> What is required:
Please filter the data down to the lines that include the word "mailto" and copy them.

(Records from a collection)

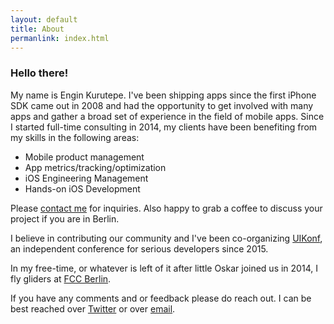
 ```yaml
---
layout: default
title: About
permanlink: index.html
---
```


### Hello there!

My name is Engin Kurutepe. I've been shipping apps since the first iPhone SDK came out in 2008 and had the opportunity to get involved with many apps and gather a broad set of experience in the field of mobile apps. Since I started full-time consulting in 2014, my clients have been benefiting from my skills in the following areas: 

- Mobile product management
- App metrics/tracking/optimization
- iOS Engineering Management
- Hands-on iOS Development

Please [contact me](mailto:engin@kurutepe.com) for inquiries. Also happy to grab a coffee to discuss your project if you are in Berlin.

I believe in contributing our community and I've been co-organizing [UIKonf](http://www.uikonf.com), an independent conference for serious developers since 2015.

In my free-time, or whatever is left of it after little Oskar joined us in 2014, I fly gliders at [FCC Berlin](http://www.fccberlin.de).

If you have any comments and or feedback please do reach out. I can be best reached over [Twitter](https://twitter.com/ekurutepe) or over [email](mailto:engin@kurutepe.com).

> Task response:
Please [contact me](mailto:engin@kurutepe.com) for inquiries. Also happy to grab a coffee to discuss your project if you are in Berlin.
If you have any comments and or feedback please do reach out. I can be best reached over [Twitter](https://twitter.com/ekurutepe) or over [email](mailto:engin@kurutepe.com).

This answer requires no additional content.